Magic: AI Deck Building

This talk explores building Magic: The Gathering decks using basic AI techniques like tf/idf to calculate card synergy and optimize deck composition without relying on large language models.

Overview
Tech stack
  • TF-IDF
    TF-IDF (Term Frequency-Inverse Document Frequency) is a statistical measure that quantifies a term's relevance in a document by multiplying its local frequency (TF) with its global rarity (IDF).
    TF-IDF is a core statistical method in information retrieval and text mining: it assigns a numerical weight to a word, signaling its importance within a document relative to a larger corpus. The calculation is direct: Term Frequency (TF) measures how often a word appears in the document, and Inverse Document Frequency (IDF) scales that value down if the word (like 'the' or 'a') is common across all documents. The final TF-IDF score emphasizes terms that are frequent in a specific document but rare overall (e.g., 'quantum' in a physics paper). This vectorization process is crucial for applications like building search engine relevance rankings and training machine learning models for text classification.
  • TensorFlow
    Google's open-source, end-to-end platform for building, training, and deploying machine learning models across all environments.
    TensorFlow is the open-source, end-to-end machine learning platform developed by the Google Brain team . It provides a comprehensive ecosystem of tools for model development: Keras simplifies high-level neural network construction, and TensorBoard offers visualization and debugging . The framework is engineered for scalability, supporting distributed training on powerful hardware like Google's custom Tensor Processing Units (TPUs) . Crucially, its ecosystem—including TensorFlow Lite for mobile/edge devices and TensorFlow.js for web browsers—ensures deployment flexibility, allowing models to run on servers, microcontrollers, or directly in a browser .
  • PyTorch
    PyTorch is the open-source machine learning framework: it provides a Python-first tensor library with strong GPU acceleration and a dynamic computation graph for building deep neural networks.
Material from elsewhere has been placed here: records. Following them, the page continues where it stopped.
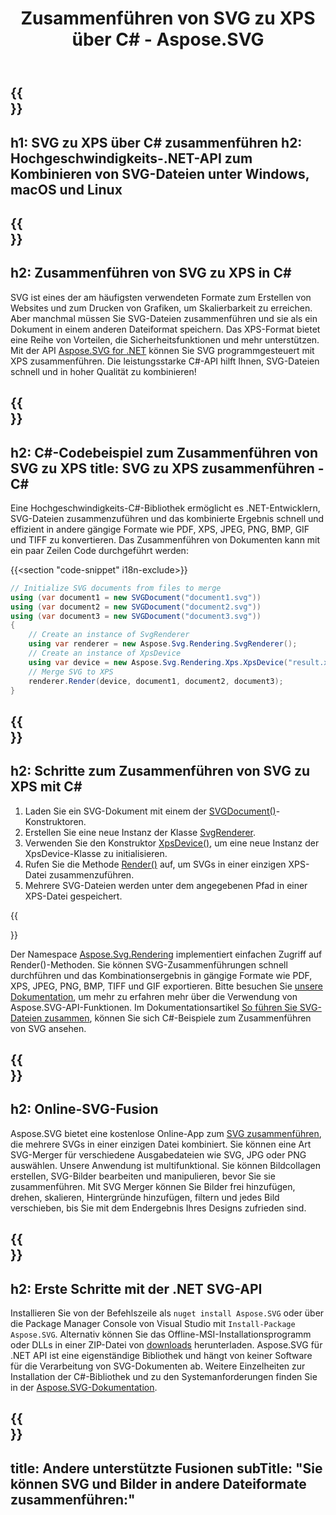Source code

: ﻿---
translation: true
template: ./../_template-child.md
title: Zusammenführen von SVG zu XPS über C# - Aspose.SVG
description: Zusammenführen von SVG zu XPS mit C# unter Windows, macOS und Linux
url: /net/merger/svg-to-xps/
family: svg
platformtag: net
feature: merge
informat: SVG
outformat: XPS
otherformats: XPS PDF GIF JPEG PNG TIFF BMP
---

{{<section banner>}}
---
h1: SVG zu XPS über C# zusammenführen
h2: Hochgeschwindigkeits-.NET-API zum Kombinieren von SVG-Dateien unter Windows, macOS und Linux
---

{{<section overview>}}
---
h2: Zusammenführen von SVG zu XPS in C#
---

SVG ist eines der am häufigsten verwendeten Formate zum Erstellen von Websites und zum Drucken von Grafiken, um Skalierbarkeit zu erreichen. Aber manchmal müssen Sie SVG-Dateien zusammenführen und sie als ein Dokument in einem anderen Dateiformat speichern. Das XPS-Format bietet eine Reihe von Vorteilen, die Sicherheitsfunktionen und mehr unterstützen. Mit der API [Aspose.SVG for .NET](https://products.aspose.com/svg/net/) können Sie SVG programmgesteuert mit XPS zusammenführen. Die leistungsstarke C#-API hilft Ihnen, SVG-Dateien schnell und in hoher Qualität zu kombinieren!

{{<section code-text>}}
---
h2: C#-Codebeispiel zum Zusammenführen von SVG zu XPS
title: SVG zu XPS zusammenführen - C#
---

Eine Hochgeschwindigkeits-C#-Bibliothek ermöglicht es .NET-Entwicklern, SVG-Dateien zusammenzuführen und das kombinierte Ergebnis schnell und effizient in andere gängige Formate wie PDF, XPS, JPEG, PNG, BMP, GIF und TIFF zu konvertieren. Das Zusammenführen von Dokumenten kann mit ein paar Zeilen Code durchgeführt werden:

{{<section "code-snippet" i18n-exclude>}}

```cs
// Initialize SVG documents from files to merge 
using (var document1 = new SVGDocument("document1.svg"))
using (var document2 = new SVGDocument("document2.svg"))
using (var document3 = new SVGDocument("document3.svg"))
{
    // Create an instance of SvgRenderer
    using var renderer = new Aspose.Svg.Rendering.SvgRenderer();	
    // Create an instance of XpsDevice
    using var device = new Aspose.Svg.Rendering.Xps.XpsDevice("result.xps");
    // Merge SVG to XPS
    renderer.Render(device, document1, document2, document3);                
}
```

{{<section steps>}}
---
h2: Schritte zum Zusammenführen von SVG zu XPS mit C#
---
1. Laden Sie ein SVG-Dokument mit einem der [SVGDocument()](https://reference.aspose.com/svg/net/aspose.svg/svgdocument/svgdocument/)-Konstruktoren.
1. Erstellen Sie eine neue Instanz der Klasse [SvgRenderer](https://reference.aspose.com/svg/net/aspose.svg.rendering/svgrenderer/).
1. Verwenden Sie den Konstruktor [XpsDevice()](https://reference.aspose.com/svg/net/aspose.svg.rendering.xps/xpsdevice/xpsdevice/#constructor_5), um eine neue Instanz der XpsDevice-Klasse zu initialisieren.
1. Rufen Sie die Methode [Render()](https://reference.aspose.com/svg/net/aspose.svg.rendering/renderer-1/) auf, um SVGs in einer einzigen XPS-Datei zusammenzuführen.
1. Mehrere SVG-Dateien werden unter dem angegebenen Pfad in einer XPS-Datei gespeichert.



{{<section documentation>}}

Der Namespace [Aspose.Svg.Rendering](https://reference.aspose.com/svg/net/aspose.svg.rendering/) implementiert einfachen Zugriff auf Render()-Methoden. Sie können SVG-Zusammenführungen schnell durchführen und das Kombinationsergebnis in gängige Formate wie PDF, XPS, JPEG, PNG, BMP, TIFF und GIF exportieren. Bitte besuchen Sie <a href="https://docs.aspose.com/svg/net/how-to-work-with-aspose-svg-api/" target="_blank">unsere Dokumentation</a>, um mehr zu erfahren mehr über die Verwendung von Aspose.SVG-API-Funktionen. Im Dokumentationsartikel <a href="https://docs.aspose.com/svg/net/how-to-work-with-aspose-svg-api/how-to-merge-svg-files/" target= "_blank">So führen Sie SVG-Dateien zusammen</a>, können Sie sich C#-Beispiele zum Zusammenführen von SVG ansehen.

{{<section online-merger>}}
---
h2: Online-SVG-Fusion
---

Aspose.SVG bietet eine kostenlose Online-App zum <a href="https://products.aspose.app/svg/merger/svg" target="_blank">SVG zusammenführen</a>, die mehrere SVGs in einer einzigen Datei kombiniert. Sie können eine Art SVG-Merger für verschiedene Ausgabedateien wie SVG, JPG oder PNG auswählen. Unsere Anwendung ist multifunktional. Sie können Bildcollagen erstellen, SVG-Bilder bearbeiten und manipulieren, bevor Sie sie zusammenführen. Mit SVG Merger können Sie Bilder frei hinzufügen, drehen, skalieren, Hintergründe hinzufügen, filtern und jedes Bild verschieben, bis Sie mit dem Endergebnis Ihres Designs zufrieden sind.

{{<section get-started>}}
---
h2: Erste Schritte mit der .NET SVG-API
---

Installieren Sie von der Befehlszeile als ```nuget install Aspose.SVG``` oder über die Package Manager Console von Visual Studio mit ```Install-Package Aspose.SVG```.
Alternativ können Sie das Offline-MSI-Installationsprogramm oder DLLs in einer ZIP-Datei von [downloads](https://downloads.aspose.com/svg/net) herunterladen. Aspose.SVG für .NET API ist eine eigenständige Bibliothek und hängt von keiner Software für die Verarbeitung von SVG-Dokumenten ab.
 Weitere Einzelheiten zur Installation der C#-Bibliothek und zu den Systemanforderungen finden Sie in der [Aspose.SVG-Dokumentation](https://docs.aspose.com/svg/net/getting-started/).

{{<section other-mergers>}}
---
title: Andere unterstützte Fusionen
subTitle: "Sie können SVG und Bilder in andere Dateiformate zusammenführen:"
---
    PyTorch, developed by Meta AI, is a premier open-source deep learning framework favored in both research and production environments. Its core is a powerful tensor library (like NumPy) optimized for GPU acceleration, delivering 50x or greater speedups for complex computations. The key differentiator is its 'Pythonic' design and dynamic computation graph (eager execution), which allows for rapid prototyping and simplified debugging compared to static-graph frameworks. Leveraging its Autograd system for automatic differentiation, practitioners build and train models for computer vision and NLP; major companies like Tesla (Autopilot) and Microsoft utilize PyTorch for critical AI applications.
  • scikit-learn
    Scikit-learn (sklearn) is the essential Python library for efficient, production-ready machine learning, built on NumPy and SciPy.
    Scikit-learn (sklearn) is the industry-standard Python library, providing a unified API for efficient predictive data analysis. It delivers robust, open-source implementations of core machine learning algorithms: classification (e.g., Support Vector Machines, Random Forests), regression (e.g., Linear Regression), and clustering (K-Means, DBSCAN). Built on the foundational scientific stack (NumPy, SciPy), its consistent Estimator API simplifies complex data science workflows. Developers use it to quickly move from data preprocessing (StandardScaler) to model evaluation (accuracy_score) and pipeline construction in production environments.
  • Keras
    Keras is a multi-framework deep learning API (written in Python) that runs on top of JAX, TensorFlow, or PyTorch.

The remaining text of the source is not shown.